LOS ÚLTIMOS DÍAS DEL INVIERNO

   
  Los últimos días del invierno dejan asomar rayos de sol longevos y hasta un tanto insistentes. Aquí en el Norte el viento aún es frío y habrá de serlo durante al menos tres o cuatro meses más. Pero en tardes como esta, una parece querer anticiparse asomando la nariz a la próxima estación.

  En los últimos días del invierno el Nordeste arranca todo aquello que ha perdido su fuerza centrífuga, y nos impregna de un olor incipiente a verdad, a raíz, a luz y a una misma. ¿No lo hueles?, ¿no me hueles? Soy yo. Tapar bajo el abrigo ya no sirve.

Envolverse entre las ropas o refugiarse bajo el paraguas a fin de esconderse de las miradas, tampoco. Toca descubrirse y enfrentarse a la luz de última hora, esa que baña de tono anaranjado la piel para descubrir la perfecta imperfección que nos compone. Esa tan bella. Esta que te devuelve tu verdadero reflejo en el espejo. Sin pudores, sin miedos y sin insuficiencias.

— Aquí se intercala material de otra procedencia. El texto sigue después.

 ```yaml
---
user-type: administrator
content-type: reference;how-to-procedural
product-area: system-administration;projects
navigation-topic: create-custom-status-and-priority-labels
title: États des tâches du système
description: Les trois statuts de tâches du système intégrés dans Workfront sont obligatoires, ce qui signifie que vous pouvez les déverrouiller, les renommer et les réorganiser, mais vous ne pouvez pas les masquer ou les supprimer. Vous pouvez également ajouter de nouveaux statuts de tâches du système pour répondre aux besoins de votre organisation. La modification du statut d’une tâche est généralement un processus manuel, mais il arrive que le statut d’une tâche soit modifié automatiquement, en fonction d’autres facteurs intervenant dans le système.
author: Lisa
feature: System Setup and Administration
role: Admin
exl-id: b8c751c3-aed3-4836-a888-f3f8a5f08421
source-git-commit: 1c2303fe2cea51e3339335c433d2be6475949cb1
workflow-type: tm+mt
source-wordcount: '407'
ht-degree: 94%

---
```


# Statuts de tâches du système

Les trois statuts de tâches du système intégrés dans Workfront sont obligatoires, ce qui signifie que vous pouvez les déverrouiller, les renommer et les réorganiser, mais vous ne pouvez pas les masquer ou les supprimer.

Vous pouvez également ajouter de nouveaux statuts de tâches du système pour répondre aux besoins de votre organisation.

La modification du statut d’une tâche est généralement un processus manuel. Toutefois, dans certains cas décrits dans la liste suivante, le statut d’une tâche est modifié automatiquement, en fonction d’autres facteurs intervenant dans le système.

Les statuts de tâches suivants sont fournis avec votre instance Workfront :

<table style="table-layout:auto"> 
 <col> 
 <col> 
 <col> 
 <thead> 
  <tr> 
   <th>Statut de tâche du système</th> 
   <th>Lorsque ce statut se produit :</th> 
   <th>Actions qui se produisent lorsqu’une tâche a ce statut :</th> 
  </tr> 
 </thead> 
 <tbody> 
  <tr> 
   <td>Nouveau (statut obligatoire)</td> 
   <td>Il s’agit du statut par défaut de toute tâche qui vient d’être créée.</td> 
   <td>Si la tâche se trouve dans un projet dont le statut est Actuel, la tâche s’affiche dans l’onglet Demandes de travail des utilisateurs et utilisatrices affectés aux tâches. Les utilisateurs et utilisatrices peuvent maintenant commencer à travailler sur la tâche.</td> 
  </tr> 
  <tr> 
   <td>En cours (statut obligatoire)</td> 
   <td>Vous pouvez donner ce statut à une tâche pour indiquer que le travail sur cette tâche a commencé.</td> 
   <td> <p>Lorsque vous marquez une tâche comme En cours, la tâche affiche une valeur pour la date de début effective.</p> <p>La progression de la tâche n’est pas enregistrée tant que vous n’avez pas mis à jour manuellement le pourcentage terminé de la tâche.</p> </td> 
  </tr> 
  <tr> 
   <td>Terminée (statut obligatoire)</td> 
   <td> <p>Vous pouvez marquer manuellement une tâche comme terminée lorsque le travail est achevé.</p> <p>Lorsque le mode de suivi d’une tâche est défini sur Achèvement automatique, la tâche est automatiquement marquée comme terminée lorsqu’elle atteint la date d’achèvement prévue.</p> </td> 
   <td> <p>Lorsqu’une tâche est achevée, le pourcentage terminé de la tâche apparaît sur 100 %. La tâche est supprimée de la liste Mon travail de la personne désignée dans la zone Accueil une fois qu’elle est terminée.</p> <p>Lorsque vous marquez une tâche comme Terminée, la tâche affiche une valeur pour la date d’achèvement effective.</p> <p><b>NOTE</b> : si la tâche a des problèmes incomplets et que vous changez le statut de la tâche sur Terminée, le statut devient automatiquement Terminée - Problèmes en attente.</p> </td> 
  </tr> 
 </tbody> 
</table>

     Así que, aprovecha, que queda poco menos de un mes con estas tardes y te garantizo que es buen momento para respirar el olor a sal, para dejar que el aire nos enfríe los carrillos, para elevar la cara buscando el sol y para meditar sobre todo aquello que inunda el pensamiento. Buenos días estos, los últimos del invierno. Buen momento ese, las horas de la tarde. Para pensar, para perderse y para recuperarse. Para dejar que el mar se lleve cuanto de malo se encuentra suspendido en el aire. Para hacer y hacerse justicia. Para desprenderse de lo que no es y guardar en el corazón lo que sí es. Para no mentirse, para no engañarse. Para insuflar ganas de vida y salir corriendo de las lágrimas evitables. En silencio, bajo ese sol que apenas pica y sabiendo que… Sabiéndolo. Sabiéndote por dentro.